A review of absorption properties in silicon-based polymer derived ceramics

Abstract

Design and development of advanced materials for electromagnetic applications and bringing these materials into use is one of the most challenging tasks of materials engineering. Silicon-based polymer derived ceramics (PDCs) are natural candidates for these demanding applications due to their very attractive microstructure and properties. Compared with sintered technical ceramics, such as SiC, Si₃N₄, Al₂O₃ or ZrO_2, polymer derived ceramics offer the possibility of flexible plastic-technical processing, for instance by means of injection molding or extrusion without the employment of additional binder systems. The chemical synthesis permits a purposeful optimization of the polymers with respect to workability, ceramic yield and composition by the substitution of different elements in the basic structure as well as the organic side groups. In many cases the microstructure of PDCs characterized by homogeneous distribution of semiconducting or conducting nano-phases in the amorphous matrix. This can lead to the good microwave absorbing properties. Thus, those materials may not only satisfy the impedance matching but also rapidly attenuate electromagnetic waves. The absorption properties of PDCs can be easily tailored by the design of the molecular precursor, changes in morphology, and volume fraction of the filler particles. Different classes of preceramic polymers are briefly introduced and their absorption properties with adjustable phase compositions and microstructures are presented in this review.

Introduction

The need for microwave absorbers and radar-absorbing materials is ever growing in both civilian and defense-oriented applications because of the increasing use of high operating frequencies and bandwidths, especially the X-band (8.2–12.4 GHz) in electronic systems [1], [2], [3]. As an excellent radar-absorbing material, composite should satisfy the following requirements: (i) it should have a strong absorbing capability and impedance matching characteristic, which means it should have a minimal reflection coefficient (RC), (ii) it should have a wider efficient absorption bandwidth (EAB, the corresponding frequency range with which the RC is smaller than −10 dB), (iii) it is expected to have a low density and high temperature stability when it satisfies the above two requirements, (iv) good mechanical property also becomes a gradually important requirement for radar-absorbing material [4], [5], [6], [7].

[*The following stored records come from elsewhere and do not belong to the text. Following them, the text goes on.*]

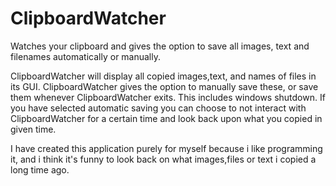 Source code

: # ClipboardWatcher
Watches your clipboard and gives the option to save all images, text and filenames automatically or manually.

ClipboardWatcher will display all copied images,text, and names of files in its GUI. ClipboardWatcher gives the option to manually save these, or save them whenever ClipboardWatcher exits. This includes windows shutdown. If you have selected automatic saving you can choose to not interact with ClipboardWatcher for a certain time and look back upon what you copied in given time.

I have created this application purely for myself because i like programming it, and i think it's funny to look back on what images,files or text i copied a long time ago.
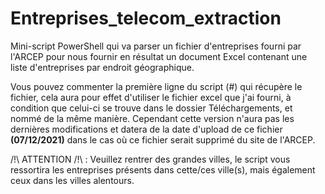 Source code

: # Entreprises_telecom_extraction
Mini-script PowerShell qui va parser un fichier d'entreprises fourni par l'ARCEP pour nous fournir en résultat un document Excel contenant une liste d'entreprises par endroit géographique.

Vous pouvez commenter la première ligne du script (#) qui récupère le fichier, cela aura pour effet d'utiliser le fichier excel que j'ai fourni, à condition que celui-ci se trouve dans le dossier Téléchargements, et nommé de la même manière. Cependant cette version n'aura pas les dernières modifications et datera de la date d'upload de ce fichier <b>(07/12/2021)</b> dans le cas où ce fichier serait supprimé du site de l'ARCEP.

</b> /!\ ATTENTION /!\ </b> : Veuillez rentrer des grandes villes, le script vous ressortira les entreprises présents dans cette/ces ville(s), mais également ceux dans les villes alentours.
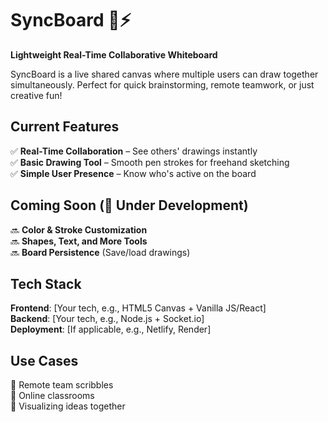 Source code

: # SyncBoard 🎨⚡  
**Lightweight Real-Time Collaborative Whiteboard**  

SyncBoard is a live shared canvas where multiple users can draw together simultaneously. Perfect for quick brainstorming, remote teamwork, or just creative fun!  

## Current Features  
✅ **Real-Time Collaboration** – See others' drawings instantly  
✅ **Basic Drawing Tool** – Smooth pen strokes for freehand sketching  
✅ **Simple User Presence** – Know who's active on the board  

## Coming Soon (🚧 Under Development)  
🔜 **Color & Stroke Customization**  
🔜 **Shapes, Text, and More Tools**  
🔜 **Board Persistence** (Save/load drawings)  

## Tech Stack  
**Frontend**: [Your tech, e.g., HTML5 Canvas + Vanilla JS/React]  
**Backend**: [Your tech, e.g., Node.js + Socket.io]  
**Deployment**: [If applicable, e.g., Netlify, Render]  

## Use Cases  
🌟 Remote team scribbles  
🌟 Online classrooms  
🌟 Visualizing ideas together  
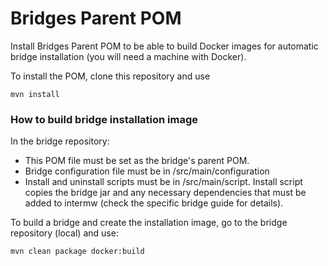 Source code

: # Bridges Parent POM
Install Bridges Parent POM to be able to build Docker images for automatic bridge installation (you will need a machine with Docker).

To install the POM, clone this repository and use

`mvn install`


### How to build bridge installation image
In the bridge repository:
* This POM file must be set as the bridge's parent POM.
* Bridge configuration file must be in /src/main/configuration
* Install and uninstall scripts must be in /src/main/script. Install script copies the bridge jar and any necessary dependencies that must be added to intermw (check the specific bridge guide for details).


To build a bridge and create the installation image, go to the bridge repository (local) and use:

`mvn clean package docker:build`
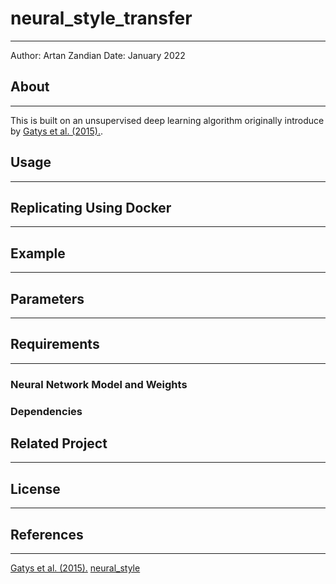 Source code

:# neural_style_transfer
---
Author: Artan Zandian
Date: January 2022

## About
---
This is built on an unsupervised deep learning algorithm originally introduce by [Gatys et al. (2015).](https://arxiv.org/abs/1508.06576). 


## Usage
---



## Replicating Using Docker
---


## Example
---



## Parameters
---



## Requirements
---
### Neural Network Model and Weights



### Dependencies


## Related Project
---

## License
---


## References
---
[Gatys et al. (2015).](https://arxiv.org/abs/1508.06576)
[neural_style](https://github.com/anishathalye/neural-style) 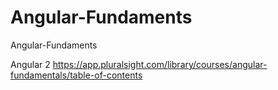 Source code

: # Angular-Fundaments
Angular-Fundaments

Angular 2
https://app.pluralsight.com/library/courses/angular-fundamentals/table-of-contents

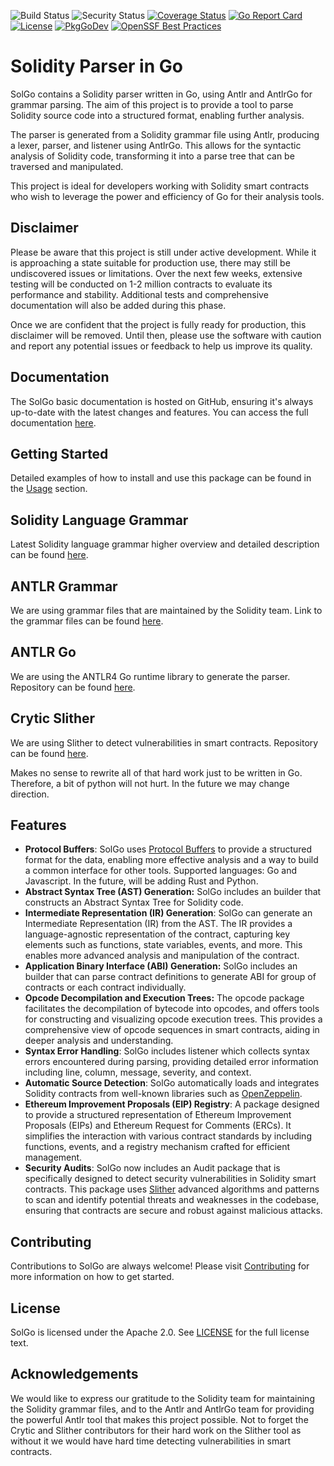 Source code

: ![Build Status](https://github.com/txpull/solgo/actions/workflows/test.yml/badge.svg)
![Security Status](https://github.com/txpull/solgo/actions/workflows/gosec.yml/badge.svg)
[![Coverage Status](https://coveralls.io/repos/github/txpull/solgo/badge.svg?branch=main)](https://coveralls.io/github/txpull/solgo?branch=main)
[![Go Report Card](https://goreportcard.com/badge/github.com/txpull/solgo)](https://goreportcard.com/report/github.com/txpull/solgo)
[![License](https://img.shields.io/badge/License-Apache_2.0-blue.svg)](https://opensource.org/licenses/Apache-2.0)
[![PkgGoDev](https://pkg.go.dev/badge/github.com/txpull/solgo)](https://pkg.go.dev/github.com/txpull/solgo)
[![OpenSSF Best Practices](https://bestpractices.coreinfrastructure.org/projects/7719/badge)](https://bestpractices.coreinfrastructure.org/projects/7719)

# Solidity Parser in Go

SolGo contains a Solidity parser written in Go, using Antlr and AntlrGo for grammar parsing. The aim of this project is to provide a tool to parse Solidity source code into a structured format, enabling further analysis.

The parser is generated from a Solidity grammar file using Antlr, producing a lexer, parser, and listener using AntlrGo. This allows for the syntactic analysis of Solidity code, transforming it into a parse tree that can be traversed and manipulated.

This project is ideal for developers working with Solidity smart contracts who wish to leverage the power and efficiency of Go for their analysis tools.

## Disclaimer

Please be aware that this project is still under active development. While it is approaching a state suitable for production use, there may still be undiscovered issues or limitations. Over the next few weeks, extensive testing will be conducted on 1-2 million contracts to evaluate its performance and stability. Additional tests and comprehensive documentation will also be added during this phase.

Once we are confident that the project is fully ready for production, this disclaimer will be removed. Until then, please use the software with caution and report any potential issues or feedback to help us improve its quality.

## Documentation

The SolGo basic documentation is hosted on GitHub, ensuring it's always up-to-date with the latest changes and features. You can access the full documentation [here](https://github.com/txpull/solgo/wiki).

## Getting Started

Detailed examples of how to install and use this package can be found in the [Usage](https://github.com/txpull/solgo/wiki/Getting-Started) section.

## Solidity Language Grammar

Latest Solidity language grammar higher overview and detailed description can be found [here](https://docs.soliditylang.org/en/v0.8.19/grammar.html).

## ANTLR Grammar

We are using grammar files that are maintained by the Solidity team.
Link to the grammar files can be found [here](https://github.com/ethereum/solidity/tree/develop/docs/grammar).

## ANTLR Go

We are using the ANTLR4 Go runtime library to generate the parser. Repository can be found [here](https://github.com/antlr4-go/antlr).

## Crytic Slither

We are using Slither to detect vulnerabilities in smart contracts. Repository can be found [here](https://github.com/crytic/slither).

Makes no sense to rewrite all of that hard work just to be written in Go. Therefore, a bit of python will not hurt. In the future we may change direction.


## Features

- **Protocol Buffers**: SolGo uses [Protocol Buffers](https://github.com/txpull/protos) to provide a structured format for the data, enabling more effective analysis and a way to build a common interface for other tools. Supported languages: Go and Javascript. In the future, will be adding Rust and Python.
- **Abstract Syntax Tree (AST) Generation:** SolGo includes an builder that constructs an Abstract Syntax Tree for Solidity code.
- **Intermediate Representation (IR) Generation**: SolGo can generate an Intermediate Representation (IR) from the AST. The IR provides a language-agnostic representation of the contract, capturing key elements such as functions, state variables, events, and more. This enables more advanced analysis and manipulation of the contract.
- **Application Binary Interface (ABI) Generation:** SolGo includes an builder that can parse contract definitions to generate ABI for group of contracts or each contract individually. 
- **Opcode Decompilation and Execution Trees:** The opcode package facilitates the decompilation of bytecode into opcodes, and offers tools for constructing and visualizing opcode execution trees. This provides a comprehensive view of opcode sequences in smart contracts, aiding in deeper analysis and understanding.
- **Syntax Error Handling**: SolGo includes listener which collects syntax errors encountered during parsing, providing detailed error information including line, column, message, severity, and context.
- **Automatic Source Detection**: SolGo automatically loads and integrates Solidity contracts from well-known libraries such as [OpenZeppelin](https://github.com/OpenZeppelin/openzeppelin-contracts).
- **Ethereum Improvement Proposals (EIP) Registry**: A package designed to provide a structured representation of Ethereum Improvement Proposals (EIPs) and Ethereum Request for Comments (ERCs). It simplifies the interaction with various contract standards by including functions, events, and a registry mechanism crafted for efficient management.
- **Security Audits**: SolGo now includes an Audit package that is specifically designed to detect security vulnerabilities in Solidity smart contracts. This package uses [Slither](https://github.com/crytic/slither) advanced algorithms and patterns to scan and identify potential threats and weaknesses in the codebase, ensuring that contracts are secure and robust against malicious attacks.

## Contributing

Contributions to SolGo are always welcome! Please visit [Contributing](https://github.com/txpull/solgo/wiki/Contributing) for more information on how to get started.


## License

SolGo is licensed under the Apache 2.0. See [LICENSE](LICENSE) for the full license text.


## Acknowledgements

We would like to express our gratitude to the Solidity team for maintaining the Solidity grammar files, and to the Antlr and AntlrGo team for providing the powerful Antlr tool that makes this project possible. Not to forget the Crytic and Slither contributors for their hard work on the Slither tool as without it we would have hard time detecting vulnerabilities in smart contracts. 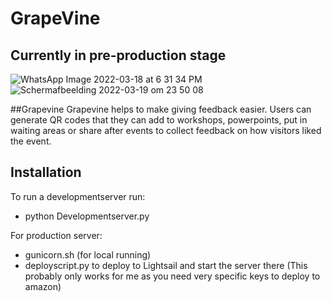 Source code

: # GrapeVine
## Currently in pre-production stage
![WhatsApp Image 2022-03-18 at 6 31 34 PM](https://user-images.githubusercontent.com/71013416/159140820-3f84a0a2-acf1-43b4-991b-93ff60fd82b4.jpeg)
![Schermafbeelding 2022-03-19 om 23 50 08](https://user-images.githubusercontent.com/71013416/159141082-ea9481c5-9e38-48ec-859d-417d132c3e38.png)


##Grapevine
Grapevine helps to make giving feedback easier. Users can generate QR codes that they can add to workshops, powerpoints, put in waiting areas or share after events to collect feedback on how visitors liked the event. 

## Installation
To run a developmentserver run: 
- python Developmentserver.py

For production server: 
- gunicorn.sh (for local running)
- deployscript.py to deploy to Lightsail and start the server there (This probably only works for me as you need very specific keys to deploy to amazon) 
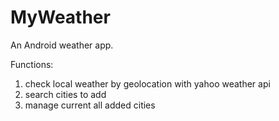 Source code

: # MyWeather
An Android weather app.

Functions:
1. check local weather by geolocation with yahoo weather api
2. search cities to add
3. manage current all added cities
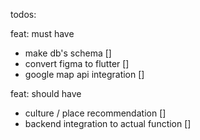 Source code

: todos:

feat: must have
- make db's schema []
- convert figma to flutter []
- google map api integration []

feat: should have 
- culture / place recommendation []
- backend integration to actual function []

A previous study indicated that ferrites and metal powders are the most commonly used absorbing materials in megahertz range because of their good electrical conductivities, magnetic and/or dielectric loss. However, their intrinsic disadvantages (Snoek’s limit and high density) restrict their widespread application in high frequency range. Polymer-based nanocomposites attract great attention as EM absorbers with low density, broad absorption band and high EM loss, however, they cannot be used at high temperatures due to their lower decomposition temperatures. Low density ceramics can offer superior absorption properties in the gigahertz frequency range, excellent chemical stability from ambient to peak operation temperatures, corrosion and radiation resistance. Recently, materials such as carbon, SiC, Mn₂O₃, and ZnO have attracted great interest as EM absorbing materials in the GHz frequency range due to their unique chemical and physical properties [8], [9], [10], [11].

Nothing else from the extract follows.